William Lawrence Bragg, físico y cristalógrafo británico, nació el 31 de marzo de 1890 en Adelaida, Australia británica, hijo del también físico William Henry Bragg. En 1908 se graduó en la Universidad de Adelaida con honores en matemáticas, luego la familia se muda a Inglaterra e ingresa a Cambridge donde estudia física.
Cuando su padre le conversa sobre el planteamiento de Max von Laue acerca de la difracción de los Rayos X, el joven considera que algunos detalles eran incorrectos. Seguidamente diseña una serie de ingeniosos experimentos, mientras su padre crea un espectómetro de Rayos X para precisar su longitud de onda. De este trabajo surge la ley de Bragg que permite el estudio y la predicción de las direcciones de difracción de los Rayos X (y otras radiaciones) sobre cristales.

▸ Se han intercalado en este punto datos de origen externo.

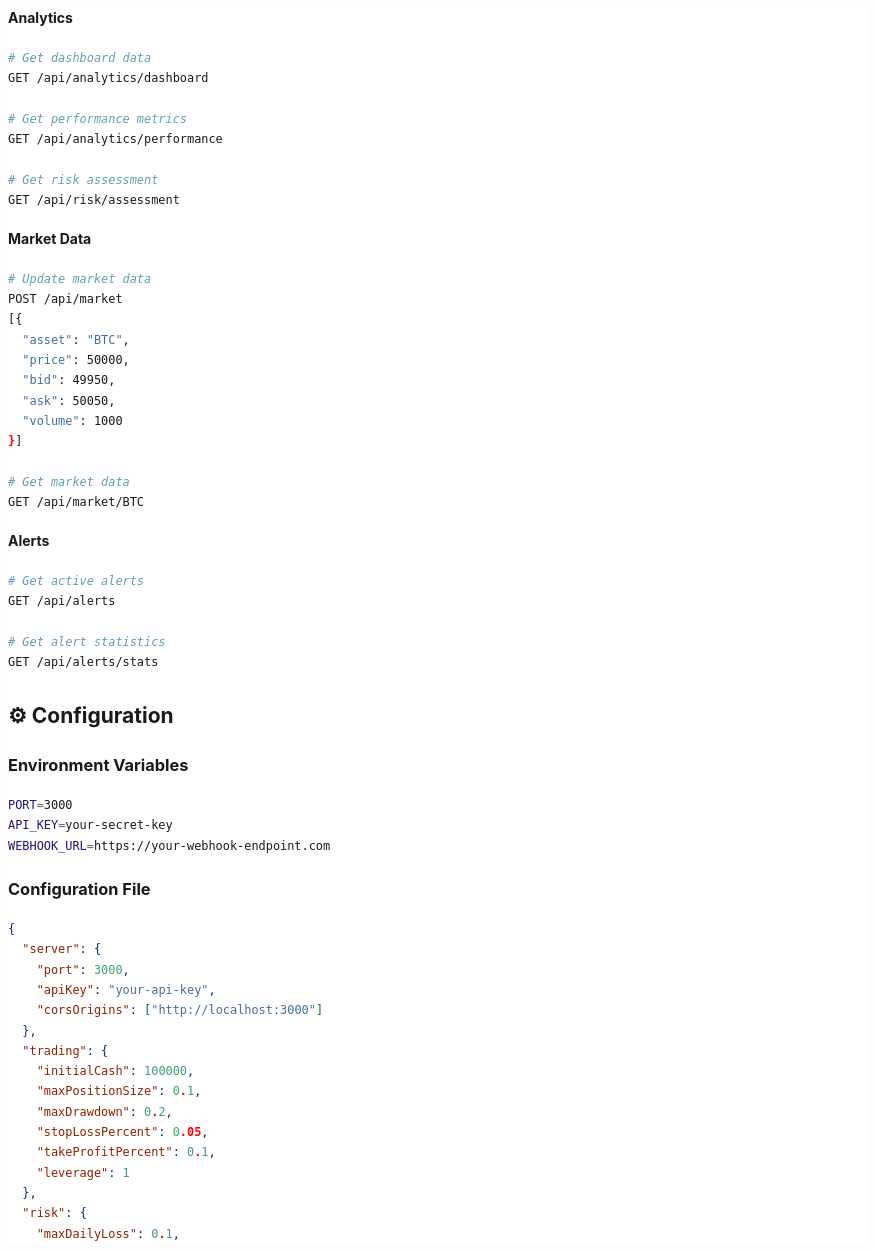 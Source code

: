 #### Analytics
```bash
# Get dashboard data
GET /api/analytics/dashboard

# Get performance metrics
GET /api/analytics/performance

# Get risk assessment
GET /api/risk/assessment
```

#### Market Data
```bash
# Update market data
POST /api/market
[{
  "asset": "BTC",
  "price": 50000,
  "bid": 49950,
  "ask": 50050,
  "volume": 1000
}]

# Get market data
GET /api/market/BTC
```

#### Alerts
```bash
# Get active alerts
GET /api/alerts

# Get alert statistics
GET /api/alerts/stats
```

## ⚙️ Configuration

### Environment Variables
```bash
PORT=3000
API_KEY=your-secret-key
WEBHOOK_URL=https://your-webhook-endpoint.com
```

### Configuration File
```json
{
  "server": {
    "port": 3000,
    "apiKey": "your-api-key",
    "corsOrigins": ["http://localhost:3000"]
  },
  "trading": {
    "initialCash": 100000,
    "maxPositionSize": 0.1,
    "maxDrawdown": 0.2,
    "stopLossPercent": 0.05,
    "takeProfitPercent": 0.1,
    "leverage": 1
  },
  "risk": {
    "maxDailyLoss": 0.1,
```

Asimismo, confirma la existencia de partículas reales de escala atómica. De esta manera se creó un potente método de exploración de la materia que llevó a Bragg a determinar la estructura del cloruro de sodio, del sulfuro de zinc y del diamante, trabajo acreedor del Premio Nobel de Física 1915 (compartido), siendo Bragg hijo el científico más joven en recibir este galardón.
Durante la I Guerra Mundial Bragg prestó servicio como asesor en el departamento de cartografía, luego sucedió a Rutherford en la Universidad de Manchester y más tarde en Cambridge. En ambas instituciones fundó escuelas para el estudio de metales, aleaciones, silicatos y proteínas.
Como director del Royal Institute de Londres innovó al ofrecer conferencias dirigidas a escolares, cursos para profesores de ciencias y conferencias para funcionarios públicos. Asimismo, fundó un tercer equipo de investigación de cristales orgánicos complejos.
Fue miembro de la Royal Society, entre otras academias, y recibió las Medallas Hughes, Royal y Copley.
Falleció en Ipswich el 1 de julio de 1971.